Well don't have any books on plants or aquascaping  just the WWW


----------



## LondonDragon (27 Aug 2018)

If you haven't got Amano's first book I would recommend it, great read and explains how it all started:

There is one going for quite a good price, these rarely come up, already have one otherwise would snap it!

https://www.ebay.co.uk/itm/Nature-A...e=STRK:MEBIDX:IT&_trksid=p2060353.m1438.l2649


----------



## alto (28 Aug 2018)

I have Amano’s Nature Aquarium World volumes 1-3
Like them much better than the 85-‘09 Retrospective (which I decided not to purchase)

Check what your local & extended library has available (books can often travel on loan between libraries) - then order copies of exceptional books

I recently reread the Optimum Aquarium, liked it a lot back when, not sure I’d buy it today (depending on price I suppose)
Also have Diana Walstead’s book, again think I’d be happy with a library loan BUT I also read/acquired it years ago when it was the Hot Topic (relatively local fellow was a very keen dirted aquarium enthusiast (& soil scientist) ... really didn’t like his Aquariums much IRL  )
Later DW changed her mind on some of her initial hypotheses/conclusions - I’d feel better about the book if these had been entered into an updated edition ...
(but publishing is very expensive especially for such a limited distribution book)

OTOH I’m not exactly dashing out to relinquish my copies of these books  

I’ve just spent a lot more hours with Takashi Amano 
The Aquajournals are wonderful as well


----------



## Nubias (29 Aug 2018)

Thanks guys


----------



## tiger15 (29 Aug 2018)

It’s not really a book. It’s free internet guide by Dennis Wong. He knows his stuff and demonstrated by his world class show tanks.

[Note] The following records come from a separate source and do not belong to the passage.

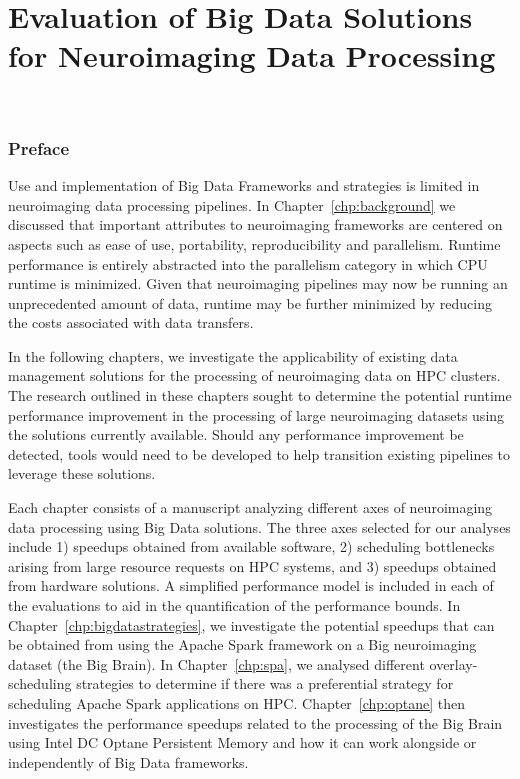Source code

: \part{Evaluation of Big Data Solutions for Neuroimaging Data Processing}~\label{part:evaluation}
\section*{Preface}
Use and implementation of Big Data Frameworks and strategies is limited in
neuroimaging data processing pipelines. In Chapter~\ref{chp:background} we discussed
that important attributes to neuroimaging frameworks are centered on aspects
such as ease of use, portability, reproducibility and parallelism. Runtime performance
is entirely abstracted into the parallelism category in which CPU runtime is minimized.
Given that neuroimaging pipelines may now be running an unprecedented
amount of data, runtime may be further minimized by reducing the costs associated with data
transfers.

In the following chapters, we investigate the applicability of existing data management
solutions for the processing of neuroimaging data on HPC clusters. The research outlined
in these chapters sought to determine the potential runtime performance
improvement in the processing of large neuroimaging datasets using the solutions currently
available. Should any performance improvement be detected, tools would need to be developed
to help transition existing pipelines to leverage these solutions.

Each chapter consists of a manuscript analyzing different axes of neuroimaging data processing
using Big Data solutions. The three axes selected for our analyses include 1) speedups obtained
from available software, 2) scheduling bottlenecks arising from large resource requests on HPC systems, and
3) speedups obtained from hardware solutions. A simplified performance model is included in 
each of the evaluations to aid in the quantification of the performance bounds.
In Chapter~\ref{chp:bigdatastrategies},
we investigate the potential speedups that can be obtained from using the Apache Spark
framework on a Big neuroimaging dataset (the Big Brain). In Chapter~\ref{chp:spa}, 
we analysed different overlay-scheduling strategies to determine if there was a 
preferential strategy for scheduling Apache Spark applications on HPC. Chapter~\ref{chp:optane}
then investigates the performance speedups related to the processing of the Big Brain using
Intel DC Optane Persistent Memory and how it can work alongside or independently of Big Data
frameworks.  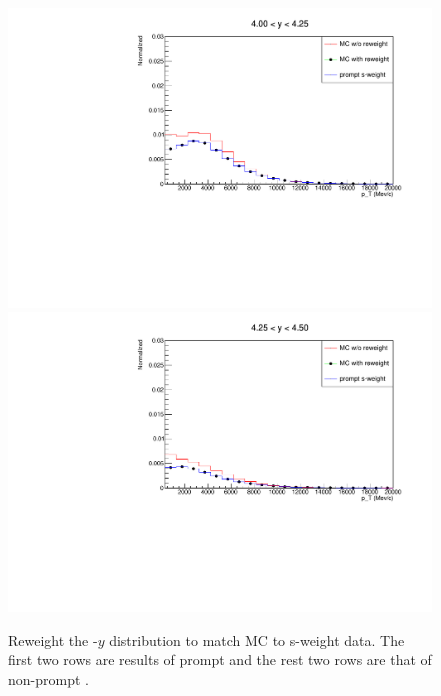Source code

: \begin{figure}[h]
\begin{center}
      \includegraphics[width=0.19\linewidth]{pdf/Jpsi/reweight/Yb9.pdf}
      \includegraphics[width=0.19\linewidth]{pdf/Jpsi/reweight/Yb10.pdf}
    \end{center}
    \caption{
		Reweight the \pt-$y$ distribution to match MC to s-weight data. The first two rows are results of prompt \jpsi and the rest two rows are that of non-prompt \jpsi. } 
    \label{JreweightPTY}
\end{figure}
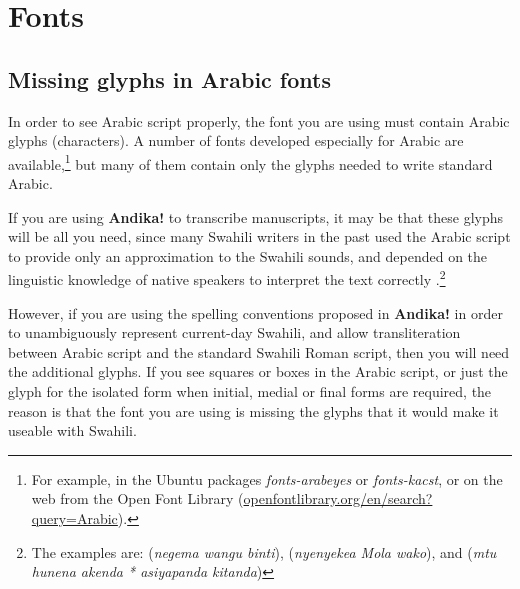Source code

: \chapter{Fonts}
\label{ch:fonts}

\section{Missing glyphs in Arabic fonts}

In order to see Arabic script properly, the font you are using must contain Arabic glyphs (characters).  A number of fonts developed especially for Arabic are available,\footnote{For example, in the Ubuntu packages \textit{fonts-arabeyes} or \textit{fonts-kacst}, or on the web from the Open Font Library (\url{openfontlibrary.org/en/search?query=Arabic}).} but many of them contain only the glyphs needed to write standard Arabic.

If you are using \textbf{Andika!} to transcribe manuscripts, it may be that these glyphs will be all you need, since many Swahili writers in the past used the Arabic script to provide only an approximation to the Swahili sounds, and depended on the linguistic knowledge of native speakers to interpret the text correctly \citep[p14-15]{Omar2002}.\footnote{The examples are:  (\textit{negema wangu binti}),  (\textit{nyenyekea Mola wako}), and  (\textit{mtu hunena akenda * asiyapanda kitanda})}

However, if you are using the spelling conventions proposed in \textbf{Andika!} in order to unambiguously represent current-day Swahili, and allow transliteration between Arabic script and the standard Swahili Roman script, then you will need the additional glyphs.  If you see squares or boxes in the Arabic script, or just the glyph for the isolated form when initial, medial or final forms are required, the reason is that the font you are using is missing the glyphs that it would make it useable with Swahili.


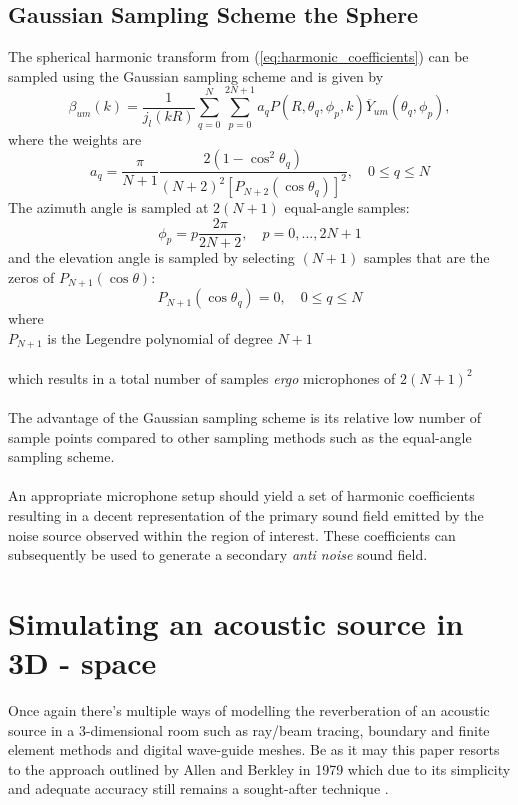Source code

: \subsection{Gaussian Sampling Scheme the Sphere}\label{sec:Gaussian}
The spherical harmonic transform from (\ref{eq:harmonic_coefficients}) can be sampled using the Gaussian sampling scheme and is given by
\begin{equation}
    \beta_{um}(k) = \frac{1}{j_l(kR)} \sum_{q=0}^N\sum_{p=0}^{2N+1}a_qP(R,\theta_q,\phi_p,k)\overline Y_{um}(\theta_q,\phi_p),
    \label{eq:gauss_harmonic_coefficients}
\end{equation}
where the weights are
\begin{equation}
    a_q = \frac{\pi}{N+1}\frac{2(1-\cos^2\theta_q)}{(N+2)^2[P_{N+2}(\cos \theta_q)]^2}, \quad 0 \leq q\leq N
    \label{eq:gauss_weights}
\end{equation}
The azimuth angle is sampled at $2(N+1)$ equal-angle samples:
\begin{equation}
    \phi_p = p\frac{2\pi}{2N+2},\quad p=0,...,2N+1
    \label{eq:azimuth_sample}
\end{equation}
and the elevation angle is sampled by selecting $(N+1)$ samples that are the zeros of $P_{N+1}(\cos\theta)$:
\begin{equation}
    P_{N+1}(\cos\theta_q)=0, \quad 0 \leq q \leq N
    \label{eq:elevation_sample}
\end{equation}
where\\
$P_{N+1}$ is the Legendre polynomial of degree $N+1$\\\\
which results in a total number of samples \textit{ergo} microphones of $2(N+1)^2$\\\\
The advantage of the Gaussian sampling scheme is its relative low number of sample points compared to other sampling methods such as the equal-angle sampling scheme\cite{Rafaely2015}.\\\\
An appropriate microphone setup should yield a set of harmonic coefficients resulting in a decent representation of the primary sound field emitted by the noise source observed within the region of interest. These coefficients can subsequently be used to generate a secondary \textit{anti noise} sound field.





\section{Simulating an acoustic source in 3D - space}\label{sec:Simulation}
Once again there's multiple ways of modelling the reverberation of an acoustic source in a 3-dimensional room such as ray/beam tracing, boundary and finite element methods and digital wave-guide meshes. Be as it may this paper resorts to the approach outlined by Allen and Berkley in 1979 which due to its simplicity and adequate accuracy still remains a sought-after technique \cite{Samarasinghe2018}.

https://www.advancedplantedtank.com/


----------



## Zeus. (29 Aug 2018)

tiger15 said:


> It’s not really a book. It’s free internet guide by Dennis Wong. He knows his stuff and demonstrated by his world class show tanks.
> 
> https://www.advancedplantedtank.com/



Nice One  will be reading D Wongs guide myself


----------



## Tim Harrison (29 Aug 2018)

Was going to give you a list but thought it'd be easier to just take a snap. This book in particular was my bible when I first started way back when and it's still one of my go to references, it was way ahead of its time. You can pick it up on Amazon for pence now, which is unbelievable value....https://www.amazon.co.uk/gp/offer-l...g_used_olp_sr?ie=UTF8&condition=used&qid=&sr=




IMG_1319 by Tim Harrison, on Flickr


----------



## Nubias (1 Sep 2018)

Nice collection Tim and thanks for the recommendation. Noticed the Great Barrier Reef book, just snorkeled Up there ... amazing.


----------



## Tim Harrison (1 Sep 2018)

No worries  


Nubias said:


> Noticed the Great Barrier Reef book, just snorkeled Up there ... amazing.


Sounds awesome


----------